> **Task objective**: Copy out each line from the material where the word "migrate" is found.

> **Supplied records**:
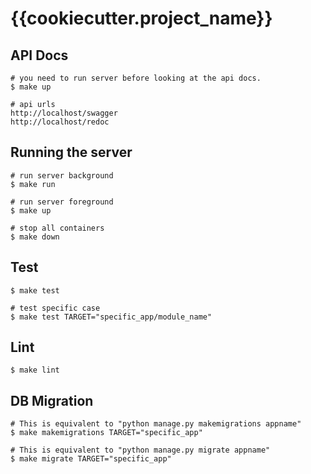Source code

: # {{cookiecutter.project_name}}

## API Docs
```shell
# you need to run server before looking at the api docs.
$ make up

# api urls
http://localhost/swagger
http://localhost/redoc
```

## Running the server
```shell
# run server background
$ make run

# run server foreground
$ make up

# stop all containers
$ make down
```

## Test
```shell
$ make test

# test specific case
$ make test TARGET="specific_app/module_name"
```

## Lint
```shell
$ make lint
```

## DB Migration
```shell
# This is equivalent to "python manage.py makemigrations appname"
$ make makemigrations TARGET="specific_app"

# This is equivalent to "python manage.py migrate appname"
$ make migrate TARGET="specific_app"
```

> **Answer box**:
# This is equivalent to "python manage.py migrate appname"
$ make migrate TARGET="specific_app"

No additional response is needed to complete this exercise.